Denunciato per bigamia un egiziano di 39 anni che, dalle indagini della divisione anticrimine di Perugia, e' risultato avere una moglie in Italia e una nel suo paese di origine, dove vivono anche due suoi figli. Gli agenti, coordinati dal primo dirigente Luca Sarcoli, hanno avviato i primi accertamenti nel marzo scorso, quando hanno raccolto le dichiarazioni di una romena di 45 anni, la quale, oltre a denunciare le minacce, i maltrattamenti in famiglia e le ingiurie del marito, riferi' agli investigatori di essere costretta anche ad accettare passivamente il rapporto coniugale che lui aveva con una connazionale. La divisione anticrimine avvio' i riscontri, verificando che la romena era effettivamente legata giuridicamente all'egiziano con matrimonio contratto nel dicembre del 2007 a Verona.
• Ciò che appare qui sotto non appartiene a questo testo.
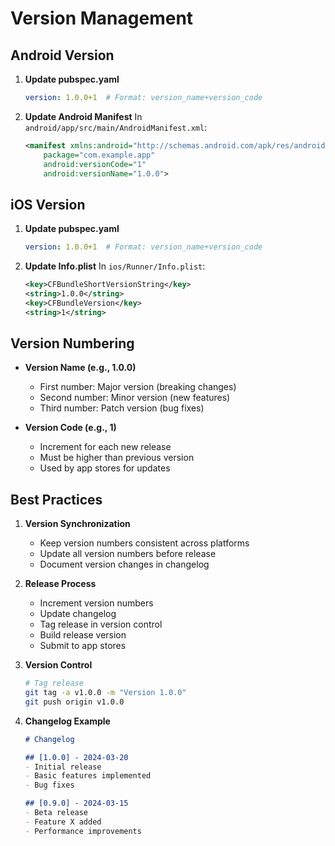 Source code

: # Version Management

## Android Version

1. **Update pubspec.yaml**
   ```yaml
   version: 1.0.0+1  # Format: version_name+version_code
   ```

2. **Update Android Manifest**
   In `android/app/src/main/AndroidManifest.xml`:
   ```xml
   <manifest xmlns:android="http://schemas.android.com/apk/res/android"
       package="com.example.app"
       android:versionCode="1"
       android:versionName="1.0.0">
   ```

## iOS Version

1. **Update pubspec.yaml**
   ```yaml
   version: 1.0.0+1  # Format: version_name+version_code
   ```

2. **Update Info.plist**
   In `ios/Runner/Info.plist`:
   ```xml
   <key>CFBundleShortVersionString</key>
   <string>1.0.0</string>
   <key>CFBundleVersion</key>
   <string>1</string>
   ```

## Version Numbering

- **Version Name (e.g., 1.0.0)**
  - First number: Major version (breaking changes)
  - Second number: Minor version (new features)
  - Third number: Patch version (bug fixes)

- **Version Code (e.g., 1)**
  - Increment for each new release
  - Must be higher than previous version
  - Used by app stores for updates

## Best Practices

1. **Version Synchronization**
   - Keep version numbers consistent across platforms
   - Update all version numbers before release
   - Document version changes in changelog

2. **Release Process**
   - Increment version numbers
   - Update changelog
   - Tag release in version control
   - Build release version
   - Submit to app stores

3. **Version Control**
   ```bash
   # Tag release
   git tag -a v1.0.0 -m "Version 1.0.0"
   git push origin v1.0.0
   ```

4. **Changelog Example**
   ```markdown
   # Changelog

   ## [1.0.0] - 2024-03-20
   - Initial release
   - Basic features implemented
   - Bug fixes

   ## [0.9.0] - 2024-03-15
   - Beta release
   - Feature X added
   - Performance improvements
   ```
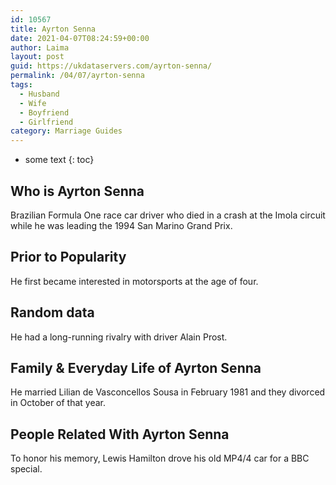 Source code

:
 ```yaml
---
id: 10567
title: Ayrton Senna
date: 2021-04-07T08:24:59+00:00
author: Laima
layout: post
guid: https://ukdataservers.com/ayrton-senna/
permalink: /04/07/ayrton-senna
tags:
  - Husband
  - Wife
  - Boyfriend
  - Girlfriend
category: Marriage Guides
---
```


* some text
{: toc}


## Who is Ayrton Senna
                  
                  
                  
Brazilian Formula One race car driver who died in a crash at the Imola circuit while he was leading the 1994 San Marino Grand Prix.
                  
              
            
              
            
                
                
                
## Prior to Popularity
                  
                  
                  
He first became interested in motorsports at the age of four.
                  
              
            
              
            
                
                
                
## Random data
                  
                  
                  
He had a long-running rivalry with driver Alain Prost.
                  
              
            
              
            
                
                
                
## Family & Everyday Life of Ayrton Senna
                  
                  
                  
He married Lilian de Vasconcellos Sousa in February 1981 and they divorced in October of that year.
                  
              
            
              
            
                
                
                
## People Related With Ayrton Senna
                  
                  
                  
To honor his memory, Lewis Hamilton drove his old MP4/4 car for a BBC special.
                  
              
            
              
            
                
              
            
              
              
            
            
              
            
          
          
           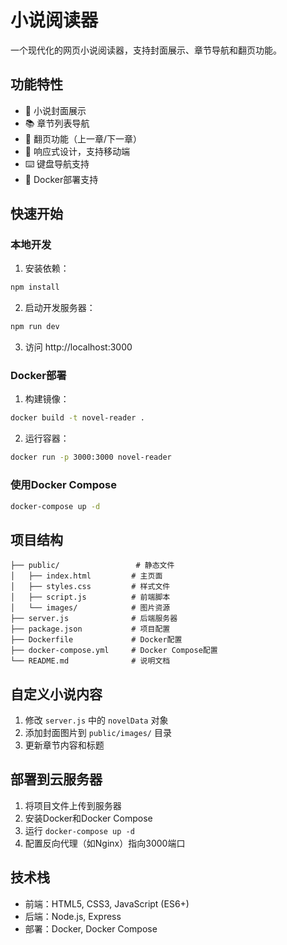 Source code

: # 小说阅读器

一个现代化的网页小说阅读器，支持封面展示、章节导航和翻页功能。

## 功能特性

- 📖 小说封面展示
- 📚 章节列表导航
- 🔄 翻页功能（上一章/下一章）
- 📱 响应式设计，支持移动端
- ⌨️ 键盘导航支持
- 🐳 Docker部署支持

## 快速开始

### 本地开发

1. 安装依赖：
```bash
npm install
```

2. 启动开发服务器：
```bash
npm run dev
```

3. 访问 http://localhost:3000

### Docker部署

1. 构建镜像：
```bash
docker build -t novel-reader .
```

2. 运行容器：
```bash
docker run -p 3000:3000 novel-reader
```

### 使用Docker Compose

```bash
docker-compose up -d
```

## 项目结构

```
├── public/                 # 静态文件
│   ├── index.html         # 主页面
│   ├── styles.css         # 样式文件
│   ├── script.js          # 前端脚本
│   └── images/            # 图片资源
├── server.js              # 后端服务器
├── package.json           # 项目配置
├── Dockerfile             # Docker配置
├── docker-compose.yml     # Docker Compose配置
└── README.md              # 说明文档
```

## 自定义小说内容

1. 修改 `server.js` 中的 `novelData` 对象
2. 添加封面图片到 `public/images/` 目录
3. 更新章节内容和标题

## 部署到云服务器

1. 将项目文件上传到服务器
2. 安装Docker和Docker Compose
3. 运行 `docker-compose up -d`
4. 配置反向代理（如Nginx）指向3000端口

## 技术栈

- 前端：HTML5, CSS3, JavaScript (ES6+)
- 后端：Node.js, Express
- 部署：Docker, Docker Compose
Dalle verifiche in Egitto, inoltre, attraverso le informazioni ottenute dal consolato d'Egitto in Roma, e' emerso che l'uomo aveva effettivamente gia' contratto matrimonio in Egitto con una giovane donna del posto e che dalla loro unione erano nati due figli nel 2002 e nel 2011. Lo straniero e' stato quindi segnalato alla Procura della Repubblica di Perugia oltre che per il reato di maltrattamenti in famiglia anche per il reato di bigamia.